O destaque do Rio Grande do Sul nas competições nacionais e internacionais em esportes de alto rendimento deve deixar de ser obra do acaso. Ele deve ser fruto do planejamento e da promoção esportiva. Ao aumentarmos nossa base de praticantes de esporte, seja nas escolas, nas praças ou complexos esportivos públicos ou privados, estaremos fortalecendo o surgimento e a qualificação dos nossos atletas de ponta.
PROPOSTAS
1. Dar status de agência executiva ao esporte, retirando-o da SETUR e passando-o para a área social, visando integrá-lo às demais secretarias em programas sócio-educacionais de caráter matricial.
2. Criar o Sistema Gaúcho do Esporte, que deverá ser composto por agentes do esporte, articulando-os para estabelecer um planejamento estratégico do setor e definir as diretrizes de ação dentro do escopo da Política Estadual de Esportes, com metas quantitativas e qualitativas, possibilitando transparência e controle social.
3. Criação do Atlas do Esporte no Rio Grande do Sul, buscando mapear a prática esportiva no Estado e seus equipamentos para alimentar um banco de dados esportivo e subsidiar a criação da Política Estadual de Esportes.
4. Incentivar a restauração e criação dos equipamentos esportivos, através de parcerias locais com municípios e empresas locais, apoiando também a busca de recursos em nível nacional e internacional.
5. Desenvolver atividades esportivas de participação e educacionais em parceria com clubes e investidores no esporte de alto rendimento, estimulando –via convênios– o aproveitamento dos momentos de ociosidade dos seus equipamentos.

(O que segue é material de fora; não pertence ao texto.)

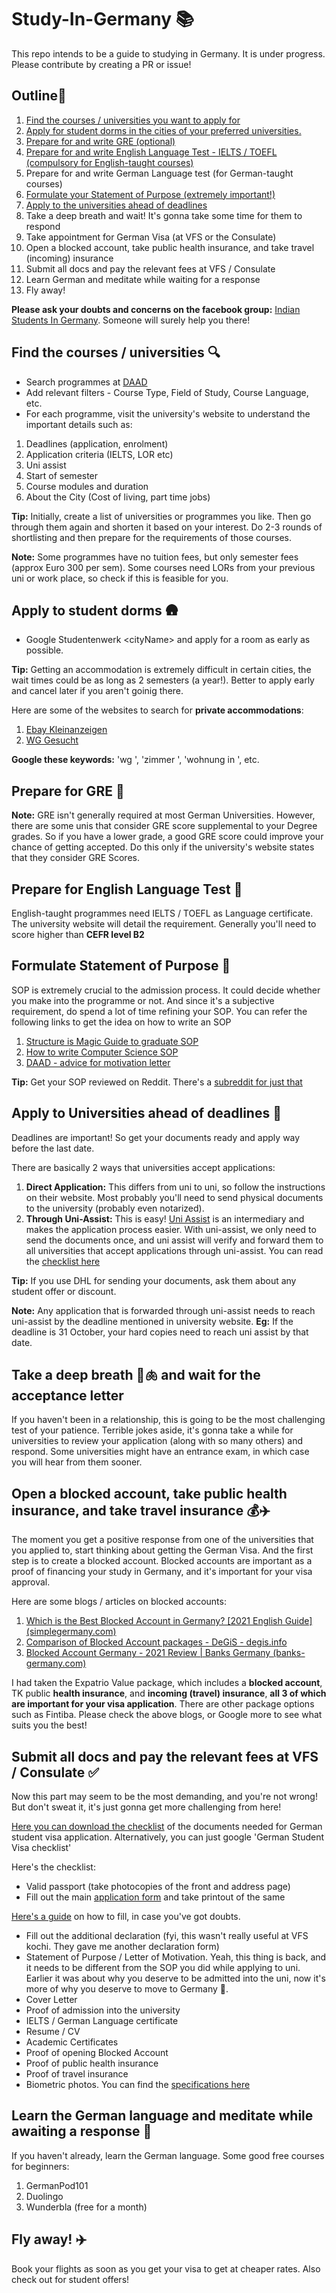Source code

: # Study-In-Germany 📚
This repo intends to be a guide to studying in Germany. It is under progress. Please contribute by creating a PR or issue! 

## Outline📝
1. [Find the courses / universities you want to apply for](https://github.com/Sanjay-George/Study-In-Germany#find-the-courses--universities-)
2. [Apply for student dorms in the cities of your preferred universities.](https://github.com/Sanjay-George/Study-In-Germany#apply-to-student-dorms-)
3. [Prepare for and write GRE (optional)](https://github.com/Sanjay-George/Study-In-Germany#prepare-for-gre-)
4. [Prepare for and write English Language Test - IELTS / TOEFL (compulsory for English-taught courses)](https://github.com/Sanjay-George/Study-In-Germany#prepare-for-english-language-test-)
5. Prepare for and write German Language test (for German-taught courses)
6. [Formulate your Statement of Purpose (extremely important!)](https://github.com/Sanjay-George/Study-In-Germany#formulate-statement-of-purpose-)
7. [Apply to the universities ahead of deadlines](https://github.com/Sanjay-George/Study-In-Germany#apply-to-universities-ahead-of-deadlines-)
8. Take a deep breath and wait! It's gonna take some time for them to respond
9. Take appointment for German Visa (at VFS or the Consulate)
10. Open a blocked account, take public health insurance, and take travel (incoming) insurance 
11. Submit all docs and pay the relevant fees at VFS / Consulate
12. Learn German and meditate while waiting for a response
13. Fly away!  

**Please ask your doubts and concerns on the facebook group:** [Indian Students In Germany](https://www.facebook.com/groups/www.unitutor.de/). Someone will surely help you there!

## Find the courses / universities 🔍
* Search programmes at [DAAD](https://www2.daad.de/deutschland/studienangebote/international-programmes/en/result/)
* Add relevant filters - Course Type, Field of Study, Course Language, etc.
* For each programme, visit the university's website to understand the important details such as:
1. Deadlines (application, enrolment)
2. Application criteria (IELTS, LOR etc)
3. Uni assist
4. Start of semester
5. Course modules and duration
6. About the City (Cost of living, part time jobs)


**Tip:** Initially, create a list of universities or programmes you like. Then go through them again and shorten it based on your interest. Do 2-3 rounds of shortlisting and then prepare for the requirements of those courses.

**Note:** Some programmes have no tuition fees, but only semester fees (approx Euro 300 per sem). Some courses need LORs from your previous uni or work place, so check if this is feasible for you.


## Apply to student dorms 🛖
* Google Studentenwerk \<cityName\> and apply for a room as early as possible. 

**Tip:** Getting an accommodation is extremely difficult in certain cities, the wait times could be as long as 2 semesters (a year!). Better to apply early and cancel later if you aren't goinig there.

Here are some of the websites to search for **private accommodations**:
1. [Ebay Kleinanzeigen](https://www.ebay-kleinanzeigen.de/)
2. [WG Gesucht](https://www.wg-gesucht.de/)

**Google these keywords:** 'wg <cityname>', 'zimmer <cityname>', 'wohnung in <cityname>', etc.
  
## Prepare for GRE 📕
**Note:** GRE isn't generally required at most German Universities. However, there are some unis that consider GRE score supplemental to your Degree grades. So if you have a lower grade, a good GRE score could improve your chance of getting accepted. Do this only if the university's website states that they consider GRE Scores.  

## Prepare for English Language Test 📗
English-taught programmes need IELTS / TOEFL as Language certificate. The university website will detail the requirement. Generally you'll need to score higher than **CEFR level B2**

## Formulate Statement of Purpose 🤥
SOP is extremely crucial to the admission process. It could decide whether you make into the programme or not. And since it's a subjective requirement, do spend a lot of time refining your SOP. You can refer the following links to get the idea on how to write an SOP
1. [Structure is Magic Guide to graduate SOP](http://writeivy.com/structure-is-magic-a-guide-to-the-graduate-sop/)
2. [How to write Computer Science SOP](https://writeivy.com/how-to-write-your-computer-science-statement-of-purpose/)
3. [DAAD - advice for motivation letter](https://www2.daad.de/medien/deutschland/stipendien/formulare/advice-for-motivation-letter.pdf)

**Tip:** Get your SOP reviewed on Reddit. There's a [subreddit for just that](https://www.reddit.com/r/StatementOfPurpose/)

## Apply to Universities ahead of deadlines 📅
Deadlines are important! So get your documents ready and apply way before the last date.

There are basically 2 ways that universities accept applications:
1. **Direct Application:** This differs from uni to uni, so follow the instructions on their website. Most probably you'll need to send physical documents to the university (probably even notarized).
2. **Through Uni-Assist:** This is easy! [Uni Assist](https://my.uni-assist.de/) is an intermediary and makes the application process easier. With uni-assist, we only need to send the documents once, and uni assist will verify and forward them to all universities that accept applications through uni-assist. You can read the [checklist here](https://www.uni-assist.de/tools/checklisten/)

**Tip:** If you use DHL for sending your documents, ask them about any student offer or discount. 

**Note:** Any application that is forwarded through uni-assist needs to reach uni-assist by the deadline mentioned in university website. **Eg:** If the deadline is 31 October, your hard copies need to reach uni assist by that date.

## Take a deep breath 😤🫁 and wait for the acceptance letter
If you haven't been in a relationship, this is going to be the most challenging test of your patience. Terrible jokes aside, it's gonna take a while for universities to review your application (along with so many others) and respond. Some universities might have an entrance exam, in which case you will hear from them sooner.

## Open a blocked account, take public health insurance, and take travel insurance 💰✈️
The moment you get a positive response from one of the universities that you applied to, start thinking about getting the German Visa. And the first step is to create a blocked account. Blocked accounts are important as a proof of financing your study in Germany, and it's important for your visa approval. 

Here are some blogs / articles on blocked accounts:
1. [Which is the Best Blocked Account in Germany? [2021 English Guide] (simplegermany.com)](https://www.simplegermany.com/best-blocked-account-germany/)
2. [Comparison of Blocked Account packages - DeGiS - degis.info](https://www.degis.info/blocked-account/comparison-blocked-account-packages/)
3. [Blocked Account Germany - 2021 Review | Banks Germany (banks-germany.com)](https://banks-germany.com/blocked-account-germany#what-is-a-blocked-account)

I had taken the Expatrio Value package, which includes a **blocked account**, TK public **health insurance**, and **incoming (travel) insurance**, **all 3 of which are important for your visa application**. There are other package options such as Fintiba. Please check the above blogs, or Google more to see what suits you the best!


## Submit all docs and pay the relevant fees at VFS / Consulate ✅
Now this part may seem to be the most demanding, and you're not wrong! But don't sweat it, it's just gonna get more challenging from here!  

[Here you can download the checklist](https://india.diplo.de/blob/1862506/802672af6cafefeb9c1ebf3d4568cf88/student-data.pdf) of the documents needed for German student visa application. Alternatively, you can just google 'German Student Visa checklist'

Here's the checklist:
* Valid passport (take photocopies of the front and address page)
* Fill out the main [application form](https://videx-national.diplo.de/videx/visum-erfassung/#/videx-langfristiger-aufenthalt) and take printout of the same

[Here's a guide](https://edubao.azurewebsites.net/blog/how-to-fill-in-the-german-visa-application-form-2020/) on how to fill, in case you've got doubts.

*  Fill out the additional declaration (fyi, this wasn't really useful at VFS kochi. They gave me another declaration form)
*  Statement of Purpose / Letter of Motivation. Yeah, this thing is back, and it needs to be different from the SOP you did while applying to uni. Earlier it was about why you deserve to be admitted into the uni, now it's more of why you deserve to move to Germany 😬.  
*  Cover Letter
*  Proof of admission into the university
*  IELTS / German Language certificate
*  Resume / CV
*  Academic Certificates
*  Proof of opening Blocked Account
*  Proof of public health insurance
*  Proof of travel insurance
*  Biometric photos. You can find the [specifications here](https://www.germany-visa.org/visa-photo-requirements/)

## Learn the German language and meditate while awaiting a response 🏫
If you haven't already, learn the German language. Some good free courses for beginners:
1. GermanPod101
2. Duolingo
3. Wunderbla (free for a month)

## Fly away! ✈️
Book your flights as soon as you get your visa to get at cheaper rates. Also check out for student offers!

6. Estimular ações de voluntariado junto à profissionais da área, atletas e aposentados para a orientação esportiva nos equipamentos públicos.
7. Criar programa educacional esportivo com as universidades gaúchas, visando abrir seus espaços ociosos para a prática desportiva assistida, envolvendo alunos de áreas afins na pesquisa e desenvolvimento do esporte.
8. Buscar junto a instituições e universidades internacionais a criação de parcerias com seus pares gaúchos para proporcionar intercâmbio para professores, alunos e demais profissionais envolvidos na educação física.
9. Reduzir a ação intervencionista do Estado no esporte de alto rendimento, definindo seu papel como agente de estímulo e supervisão, deixando o planejamento e a execução à coordenação técnica dos atletas.
10. Implantar e estimular um programa de qualificação técnico-profissional, através de bolsas de intercâmbio com organizações esportivas no Brasil e no mundo.
11. Criar um calendário permanente de eventos técnicos nas áreas de gerência esportiva, elaboração de projetos de financiamento e também de conhecimento específico de cada esporte.
12. Apoiar e fomentar a modernização das estruturas esportivas para que disponham de acessibilidade adequada aos para-atletas e o lazer de portadores de deficiência.
13. Criar, estimular e desenvolver um sistema permanente de bolsas a atletas de alto rendimento através da parceria com a iniciativa privada, universidades e clubes.